If that happens, there are a number of things to consider in the contract with the wind-energy company, says Nolan Clark, director and research leader at the USDA Conservation and Production Research Laboratory at Bushland, TX. The Bushland lab has been studying wind-energy production for more than 25 years and developed some of the wind turbines currently used in wind energy production.

First, consider the royalty payment. Often, it's best if landowners join together and negotiate as a group with the energy company. "It's good for the landowners because everybody gets the same deal and it's good for the energy company because they only have to deal with one law firm," Clark says.

While wind energy is a new and growing element in land use, it isn't much different from oil and gas production in terms of landowner relations, Clark says, and a lawyer familiar with oil and gas leases can help develop a wind-energy contract for landowners.

Beyond that, Clark says it's important to have a clear understanding about who has access to your land and how they'll get around.

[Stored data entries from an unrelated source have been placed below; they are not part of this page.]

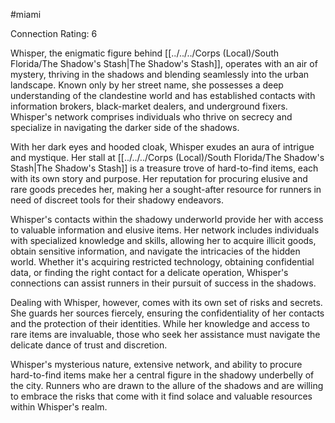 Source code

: #miami


Connection Rating: 6

Whisper, the enigmatic figure behind [[../../../Corps (Local)/South Florida/The Shadow's Stash|The Shadow's Stash]], operates with an air of mystery, thriving in the shadows and blending seamlessly into the urban landscape. Known only by her street name, she possesses a deep understanding of the clandestine world and has established contacts with information brokers, black-market dealers, and underground fixers. Whisper's network comprises individuals who thrive on secrecy and specialize in navigating the darker side of the shadows.

With her dark eyes and hooded cloak, Whisper exudes an aura of intrigue and mystique. Her stall at [[../../../Corps (Local)/South Florida/The Shadow's Stash|The Shadow's Stash]] is a treasure trove of hard-to-find items, each with its own story and purpose. Her reputation for procuring elusive and rare goods precedes her, making her a sought-after resource for runners in need of discreet tools for their shadowy endeavors.

Whisper's contacts within the shadowy underworld provide her with access to valuable information and elusive items. Her network includes individuals with specialized knowledge and skills, allowing her to acquire illicit goods, obtain sensitive information, and navigate the intricacies of the hidden world. Whether it's acquiring restricted technology, obtaining confidential data, or finding the right contact for a delicate operation, Whisper's connections can assist runners in their pursuit of success in the shadows.

Dealing with Whisper, however, comes with its own set of risks and secrets. She guards her sources fiercely, ensuring the confidentiality of her contacts and the protection of their identities. While her knowledge and access to rare items are invaluable, those who seek her assistance must navigate the delicate dance of trust and discretion.

Whisper's mysterious nature, extensive network, and ability to procure hard-to-find items make her a central figure in the shadowy underbelly of the city. Runners who are drawn to the allure of the shadows and are willing to embrace the risks that come with it find solace and valuable resources within Whisper's realm. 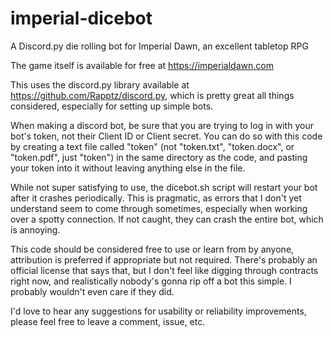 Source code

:# imperial-dicebot
A Discord.py die rolling bot for Imperial Dawn, an excellent tabletop RPG

The game itself is available for free at https://imperialdawn.com

This uses the discord.py library available at https://github.com/Rapptz/discord.py, which is pretty great all things considered, especially for setting up simple bots.

When making a discord bot, be sure that you are trying to log in with your bot's token, not their Client ID or Client secret. You can do so with this code by creating a text file called "token" (not "token.txt", "token.docx", or "token.pdf", just "token") in the same directory as the code, and pasting your token into it without leaving anything else in the file.

While not super satisfying to use, the dicebot.sh script will restart your bot after it crashes periodically. This is pragmatic, as errors that I don't yet understand seem to come through sometimes, especially when working over a spotty connection. If not caught, they can crash the entire bot, which is annoying.

This code should be considered free to use or learn from by anyone, attribution is preferred if appropriate but not required. There's probably an official license that says that, but I don't feel like digging through contracts right now, and realistically nobody's gonna rip off a bot this simple. I probably wouldn't even care if they did.

I'd love to hear any suggestions for usability or reliability improvements, please feel free to leave a comment, issue, etc.
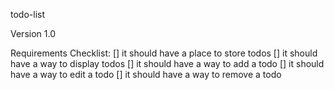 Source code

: todo-list

Version 1.0

Requirements Checklist:
[] it should have a place to store todos
[] it should have a way to display todos
[] it should have a way to add a todo
[] it should have a way to edit a todo
[] it should have a way to remove a todo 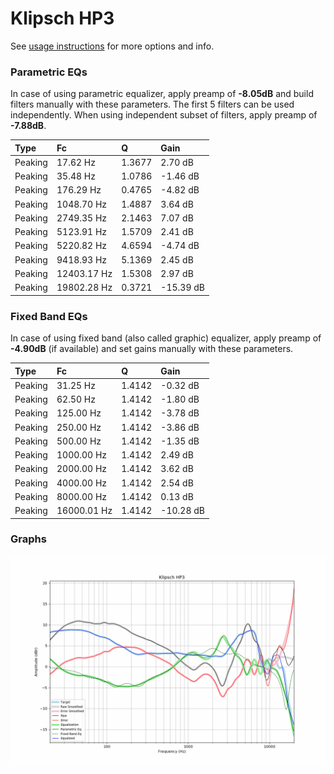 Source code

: # Klipsch HP3
See [usage instructions](https://github.com/jaakkopasanen/AutoEq#usage) for more options and info.

### Parametric EQs
In case of using parametric equalizer, apply preamp of **-8.05dB** and build filters manually
with these parameters. The first 5 filters can be used independently.
When using independent subset of filters, apply preamp of **-7.88dB**.

| Type    | Fc          |      Q | Gain      |
|:--------|:------------|:-------|:----------|
| Peaking | 17.62 Hz    | 1.3677 | 2.70 dB   |
| Peaking | 35.48 Hz    | 1.0786 | -1.46 dB  |
| Peaking | 176.29 Hz   | 0.4765 | -4.82 dB  |
| Peaking | 1048.70 Hz  | 1.4887 | 3.64 dB   |
| Peaking | 2749.35 Hz  | 2.1463 | 7.07 dB   |
| Peaking | 5123.91 Hz  | 1.5709 | 2.41 dB   |
| Peaking | 5220.82 Hz  | 4.6594 | -4.74 dB  |
| Peaking | 9418.93 Hz  | 5.1369 | 2.45 dB   |
| Peaking | 12403.17 Hz | 1.5308 | 2.97 dB   |
| Peaking | 19802.28 Hz | 0.3721 | -15.39 dB |

### Fixed Band EQs
In case of using fixed band (also called graphic) equalizer, apply preamp of **-4.90dB**
(if available) and set gains manually with these parameters.

| Type    | Fc          |      Q | Gain      |
|:--------|:------------|:-------|:----------|
| Peaking | 31.25 Hz    | 1.4142 | -0.32 dB  |
| Peaking | 62.50 Hz    | 1.4142 | -1.80 dB  |
| Peaking | 125.00 Hz   | 1.4142 | -3.78 dB  |
| Peaking | 250.00 Hz   | 1.4142 | -3.86 dB  |
| Peaking | 500.00 Hz   | 1.4142 | -1.35 dB  |
| Peaking | 1000.00 Hz  | 1.4142 | 2.49 dB   |
| Peaking | 2000.00 Hz  | 1.4142 | 3.62 dB   |
| Peaking | 4000.00 Hz  | 1.4142 | 2.54 dB   |
| Peaking | 8000.00 Hz  | 1.4142 | 0.13 dB   |
| Peaking | 16000.01 Hz | 1.4142 | -10.28 dB |

### Graphs
![](./Klipsch%20HP3.png)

The energy company will want to build roads and the construction and maintenance of the turbines will require heavy equipment coming and going from your land. In addition, potential runoff and erosion from the roads and construction is an issue. And if you lease your land for other uses, like hunting, that needs to be addressed.

"If there's any land use, critical things you use (the land for) as a landowner, you want to address those in the contract," he says.

Then, what about longevity of the energy company? "Removal of old turbines in case of a bankruptcy or similar issue is a big thing," Clark says. "If anything happens to that company, then you've got some protection that the equipment will continue to be maintained, or it will be removed and you regain full capabilities of the land. A big wind turbine is not an inexpensive thing to remove."